Travel is always surprising.
At least it is to me. I go somewhere, and I usually find myself asking WHY questions. I know I must sound like a 6-year old—why...why...why...why— but those questions often lead to fun adventures, and I definitely get my curiosity scratched in the process.
Last week I was in Seville, Spain to give a talk at an educational conference (ICERI, for the curious). I did all of the usual tourist things—a visit to the cathedral, walking through the narrow streets, a visit to the glorious Plaza de España and the Parque Maria-Luisa.
But among all of the glories of Andalusian Spain, I noticed two things in particular that I had to go look up, and I thought you might find them interesting.
As is my habit, I went for a run near the hotel. As it turns out, the hotel I was at is right next to the Guadalquivir river. Here's the path I took from the hotel...
If you look carefully, you'll see that the river has two branches--a pale green one running straight, nearly due north/south, and another part that's dark green.

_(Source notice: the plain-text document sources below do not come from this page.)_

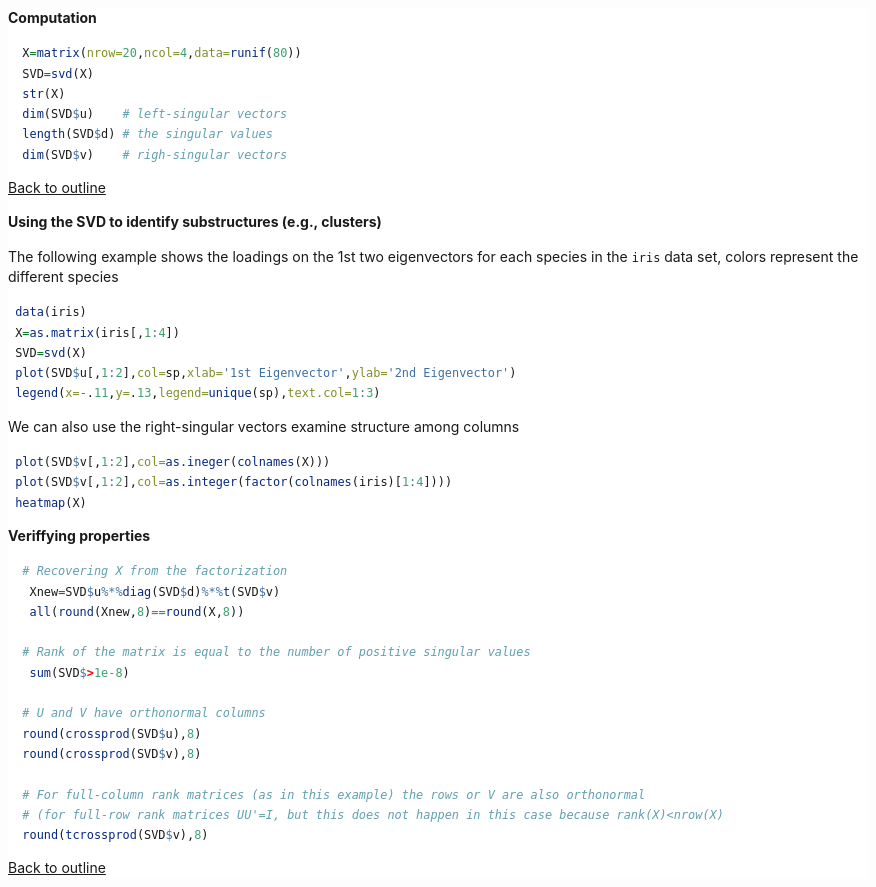 
**Computation**

```r 
  X=matrix(nrow=20,ncol=4,data=runif(80))
  SVD=svd(X)
  str(X) 
  dim(SVD$u)    # left-singular vectors
  length(SVD$d) # the singular values
  dim(SVD$v)    # righ-singular vectors
```
[Back to outline](#outline)

**Using the SVD to identify substructures (e.g., clusters)**

The following example shows the loadings on the 1st two eigenvectors for each species in the `iris` data set, colors represent the different species

```r
 data(iris)
 X=as.matrix(iris[,1:4])
 SVD=svd(X)
 plot(SVD$u[,1:2],col=sp,xlab='1st Eigenvector',ylab='2nd Eigenvector')
 legend(x=-.11,y=.13,legend=unique(sp),text.col=1:3)

```


We can also use the right-singular vectors examine structure among columns

```r
 plot(SVD$v[,1:2],col=as.ineger(colnames(X)))
 plot(SVD$v[,1:2],col=as.integer(factor(colnames(iris)[1:4])))
 heatmap(X)
```


**Veriffying properties**


```r
  # Recovering X from the factorization
   Xnew=SVD$u%*%diag(SVD$d)%*%t(SVD$v) 
   all(round(Xnew,8)==round(X,8))
  
  # Rank of the matrix is equal to the number of positive singular values
   sum(SVD$>1e-8)
   
  # U and V have orthonormal columns
  round(crossprod(SVD$u),8)
  round(crossprod(SVD$v),8)
  
  # For full-column rank matrices (as in this example) the rows or V are also orthonormal 
  # (for full-row rank matrices UU'=I, but this does not happen in this case because rank(X)<nrow(X)
  round(tcrossprod(SVD$v),8)
```
[Back to outline](#outline)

It's pretty clear that the curvy part used to be the original path of the river, while the pale green section is a channel that was added.
But what surprised me on my run was to see that the dark green river apparently used to connect to the pale green river. When I got to the northern part of my run, it was pretty clear that the river was cut off at some time in the past. If you go to this location on Google Maps you can easily see that this is a bit of geo-engineering. Someone at sometime cut off the river. Why?
And this leads me to our first Challenge of the week:
1. What's the story here? When was the dark green river cut off from the pale green river? Can you figure out when this happened? How about WHY it happened? What was the city hoping to accomplish?
If you look carefully at the above image you'll see that I was running towards the "Huevo de Colon" statue. If you remember, we actually talked about this moment in history in this blog, way back in 2012 when we were looking for a phrase that captured the idea of a problem that seems impossible, but actually has a simple answer. The answer was "The Egg of Columbus." This statue is Seville's monument to that story.
But on the way there I also noticed something that I couldn't explain and HAD to look up when I got back to the hotel. I kept seeing a particular logo on many of the city pieces of infrastructure. It's looks like NO8DO, but not quite that. Here's a collection of those logos:
As you see, the "8" symbol isn't just a numeral 8.
Here's a beautiful version of the logo as it appears on Christopher Columbus's tomb in the Cathedral:
I saw this logo everywhere in Seville... but what was it trying to tell me?
2. What is the story behind the NO8DO logo? Why does it appear everywhere in Seville--from a tomb in the cathedral to lampposts downtown, on sewer covers, and even the tops of bollards?
Can you figure these two little Challenges out?
As always, let us know what steps you took to come to an understanding.